The human resources department performs vital functions for employers, including setting hiring budgets, creating benefits packages, posting jobs and recruiting top talent. One major, yet poorly understood, aspect of HR involves workforce planning. This emerging concept is part of a trend to create a different image for HR due to changes in the way companies hire workers.
The Next Generation
Human resources manages an enormous amount of money with respect to a firm's overall spending. Labor costs amount to as much as 70 percent of an employer's overhead. Therefore, workforce planning can save on business expenses with the proper strategy. The first aspect of this strategy comes from knowing the labor market's basic statistics.

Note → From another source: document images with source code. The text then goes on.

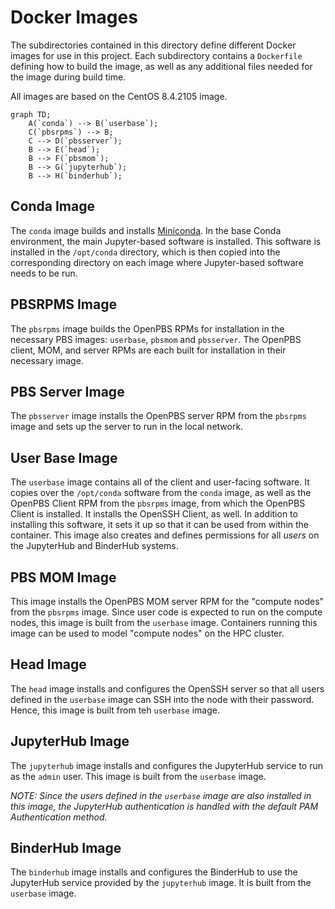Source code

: # Docker Images

The subdirectories contained in this directory define different Docker images
for use in this project. Each subdirectory contains a `Dockerfile` defining
how to build the image, as well as any additional files needed for the image
during build time.

All images are based on the CentOS 8.4.2105 image.

```mermaid
graph TD;
    A(`conda`) --> B(`userbase`);
    C(`pbsrpms`) --> B;
    C --> D(`pbsserver`);
    B --> E(`head`);
    B --> F(`pbsmom`);
    B --> G(`jupyterhub`);
    B --> H(`binderhub`);
```

## Conda Image

The `conda` image builds and installs [Miniconda](https://docs.conda.io/en/latest/miniconda.html).
In the base Conda environment, the main Jupyter-based software is installed.
This software is installed in the `/opt/conda` directory, which is then copied
into the corresponding directory on each image where Jupyter-based software
needs to be run.

## PBSRPMS Image

The `pbsrpms` image builds the OpenPBS RPMs for installation in the necessary
PBS images: `userbase`, `pbsmom` and `pbsserver`. The OpenPBS client, MOM, and
server RPMs are each built for installation in their necessary image.

## PBS Server Image

The `pbsserver` image installs the OpenPBS server RPM from the `pbsrpms` image
and sets up the server to run in the local network.

## User Base Image

The `userbase` image contains all of the client and user-facing software. It copies
over the `/opt/conda` software from the `conda` image, as well as the OpenPBS Client RPM
from the `pbsrpms` image, from which the OpenPBS Client is installed. It installs
the OpenSSH Client, as well. In addition to installing this software, it sets it up
so that it can be used from within the container. This image also creates and defines
permissions for all _users_ on the JupyterHub and BinderHub systems.

## PBS MOM Image

This image installs the OpenPBS MOM server RPM for the "compute nodes" from the
`pbsrpms` image. Since user code is expected to run on the compute nodes, this
image is built from the `userbase` image. Containers running this image can be
used to model "compute nodes" on the HPC cluster.

## Head Image

The `head` image installs and configures the OpenSSH server so that all users defined
in the `userbase` image can SSH into the node with their password. Hence, this
image is built from teh `userbase` image.

## JupyterHub Image

The `jupyterhub` image installs and configures the JupyterHub service to run as
the `admin` user. This image is built from the `userbase` image.

_NOTE: Since the users defined in the `userbase` image are also installed in this
image, the JupyterHub authentication is handled with the default PAM Authentication
method._

## BinderHub Image

The `binderhub` image installs and configures the BinderHub to use the JupyterHub
service provided by the `jupyterhub` image. It is built from the `userbase` image.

Fewer and fewer Americans are participating in the labor pool. This creates shortages across industries such as transportation, health care and energy. Two main drivers, including retiring baby boomers and automated technology that replaces some types of labor, may cause these worker shortages to increase by 2025. That's where human resources comes into play, as companies should develop plans to combat fewer workers looking for jobs.
Data, Data and More Data
HR can use data and analytics that connect talent and hiring to actual business results. When human resources has more data and knows how to analyze it, staffers can make better hiring decisions that lead to higher profits. Better programs, faster computers and the right type of analytics makes the jobs of HR staffers easier and more efficient. Company leaders should invest in the right tools because when HR saves money by making the right hires, the firm lowers its expenses.

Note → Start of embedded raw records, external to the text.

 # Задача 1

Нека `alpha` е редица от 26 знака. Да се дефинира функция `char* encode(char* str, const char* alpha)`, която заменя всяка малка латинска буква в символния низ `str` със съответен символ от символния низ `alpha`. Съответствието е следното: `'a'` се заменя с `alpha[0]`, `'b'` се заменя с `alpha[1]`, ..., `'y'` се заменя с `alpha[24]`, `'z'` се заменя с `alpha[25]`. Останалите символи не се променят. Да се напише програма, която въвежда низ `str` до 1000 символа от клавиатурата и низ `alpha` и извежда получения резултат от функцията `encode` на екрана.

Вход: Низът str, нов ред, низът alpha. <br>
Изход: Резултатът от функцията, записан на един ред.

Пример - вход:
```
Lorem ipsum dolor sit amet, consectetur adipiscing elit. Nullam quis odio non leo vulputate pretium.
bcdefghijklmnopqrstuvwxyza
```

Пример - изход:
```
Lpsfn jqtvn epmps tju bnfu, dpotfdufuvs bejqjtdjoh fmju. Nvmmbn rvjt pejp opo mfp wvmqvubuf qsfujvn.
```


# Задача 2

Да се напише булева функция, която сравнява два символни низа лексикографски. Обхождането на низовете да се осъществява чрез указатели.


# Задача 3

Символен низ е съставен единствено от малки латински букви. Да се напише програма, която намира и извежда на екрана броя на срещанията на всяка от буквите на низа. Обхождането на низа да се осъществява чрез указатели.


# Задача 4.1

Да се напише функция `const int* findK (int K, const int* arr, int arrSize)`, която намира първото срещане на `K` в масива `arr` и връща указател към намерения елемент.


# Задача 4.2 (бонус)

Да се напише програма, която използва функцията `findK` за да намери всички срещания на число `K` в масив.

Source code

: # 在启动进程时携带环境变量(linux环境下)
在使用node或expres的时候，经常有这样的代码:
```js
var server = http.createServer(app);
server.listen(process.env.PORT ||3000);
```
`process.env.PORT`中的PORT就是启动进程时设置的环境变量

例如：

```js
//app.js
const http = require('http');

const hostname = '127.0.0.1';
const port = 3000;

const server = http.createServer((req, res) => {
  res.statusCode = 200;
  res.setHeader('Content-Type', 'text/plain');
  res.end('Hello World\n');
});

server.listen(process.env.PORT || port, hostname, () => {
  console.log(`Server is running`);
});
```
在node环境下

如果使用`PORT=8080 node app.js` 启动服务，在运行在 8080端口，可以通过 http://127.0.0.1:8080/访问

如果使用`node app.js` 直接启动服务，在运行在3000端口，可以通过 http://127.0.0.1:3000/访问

Utilizing the data for hiring should align with the goals of company executives. The organization must have the optimal amount of employees trained with the right knowledge if it intends to grow. Human resources can assess whether the firm should hire more people or train the ones it has on hand. HR runs cost analyses and projections and assesses the amount of time it takes to achieve these goals to determine what course of action to take. It might be faster to hire five new people with the right skills, even though this option is more expensive compared to providing a six-month training course for employees. However, those factors depend on when the company needs those skilled workers to come on board.
Traditionally, finance departments come up with strategic funding plans for companies. Firms might consider switching that role to HR because finance departments crunch numbers to determine if staffing budgets can cope with a firm's labor shortages versus cost overruns without taking into account human capital. Leaders need to train or hire HR staff familiar with finance so employers can combine elements of onboarding the right talent with the expenses associated with moving the company forward in the right direction. This makes the right analytics software even more vital as HR personnel seek ways to make the proper hiring decisions.
The role of human resources is no longer just about hiring, firing and benefits packages. This department plays a crucial part in how firms derive revenue and profits through a combination of data analyzing, knowing what types of people to hire and planning several years down the road.